**Assigned task**
If a record holds a picture, drop the picture and copy everything else exactly.

Study material: Begin

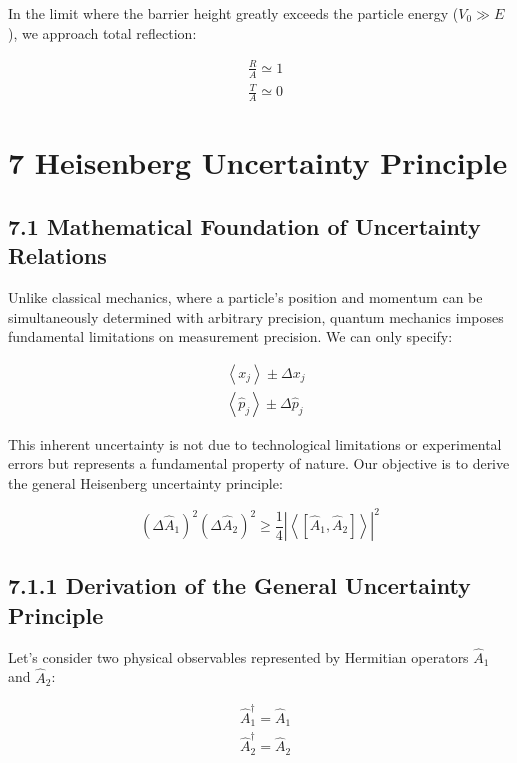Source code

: \documentclass[italian]{HKNdocument}
\begin{document}
In the limit where the barrier height greatly exceeds the particle energy ($V_0 \gg E$), we approach total reflection:

\begin{align*}
& \frac{R}{A} \simeq 1  \tag{6.80}\\
& \frac{T}{A} \simeq 0
\end{align*}

\section*{7 Heisenberg Uncertainty Principle}
\subsection*{7.1 Mathematical Foundation of Uncertainty Relations}

Unlike classical mechanics, where a particle's position and momentum can be simultaneously determined with arbitrary precision, quantum mechanics imposes fundamental limitations on measurement precision. We can only specify:

\begin{align*}
& \left\langle x_{j}\right\rangle \pm \Delta x_{j} \\
& \left\langle\hat{p}_{j}\right\rangle \pm \Delta \hat{p}_{j} \tag{7.1}
\end{align*}

This inherent uncertainty is not due to technological limitations or experimental errors but represents a fundamental property of nature. Our objective is to derive the general Heisenberg uncertainty principle:

\begin{equation*}
\left(\Delta \hat{A}_{1}\right)^{2}\left(\Delta \hat{A}_{2}\right)^{2} \geq \frac{1}{4}\left|\left\langle\left[\hat{A}_{1}, \hat{A}_{2}\right]\right\rangle\right|^{2} \tag{7.2}
\end{equation*}


\subsection*{7.1.1 Derivation of the General Uncertainty Principle}

Let's consider two physical observables represented by Hermitian operators $\hat{A}_1$ and $\hat{A}_2$:

\begin{align*}
& \hat{A}_{1}^{\dagger}=\hat{A}_{1} \\
& \hat{A}_{2}^{\dagger}=\hat{A}_{2} \tag{7.3}
\end{align*}
\end{document}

Study material: End

**Answer section**
Source code

: \documentclass[italian]{HKNdocument}
\begin{document}
In the limit where the barrier height greatly exceeds the particle energy ($V_0 \gg E$), we approach total reflection:

\begin{align*}
& \frac{R}{A} \simeq 1  \tag{6.80}\\
& \frac{T}{A} \simeq 0
\end{align*}

\section*{7 Heisenberg Uncertainty Principle}
\subsection*{7.1 Mathematical Foundation of Uncertainty Relations}

Unlike classical mechanics, where a particle's position and momentum can be simultaneously determined with arbitrary precision, quantum mechanics imposes fundamental limitations on measurement precision. We can only specify:

\begin{align*}
& \left\langle x_{j}\right\rangle \pm \Delta x_{j} \\
& \left\langle\hat{p}_{j}\right\rangle \pm \Delta \hat{p}_{j} \tag{7.1}
\end{align*}

This inherent uncertainty is not due to technological limitations or experimental errors but represents a fundamental property of nature. Our objective is to derive the general Heisenberg uncertainty principle:

\begin{equation*}
\left(\Delta \hat{A}_{1}\right)^{2}\left(\Delta \hat{A}_{2}\right)^{2} \geq \frac{1}{4}\left|\left\langle\left[\hat{A}_{1}, \hat{A}_{2}\right]\right\rangle\right|^{2} \tag{7.2}
\end{equation*}


\subsection*{7.1.1 Derivation of the General Uncertainty Principle}

Let's consider two physical observables represented by Hermitian operators $\hat{A}_1$ and $\hat{A}_2$:

\begin{align*}
& \hat{A}_{1}^{\dagger}=\hat{A}_{1} \\
& \hat{A}_{2}^{\dagger}=\hat{A}_{2} \tag{7.3}
\end{align*}
\end{document}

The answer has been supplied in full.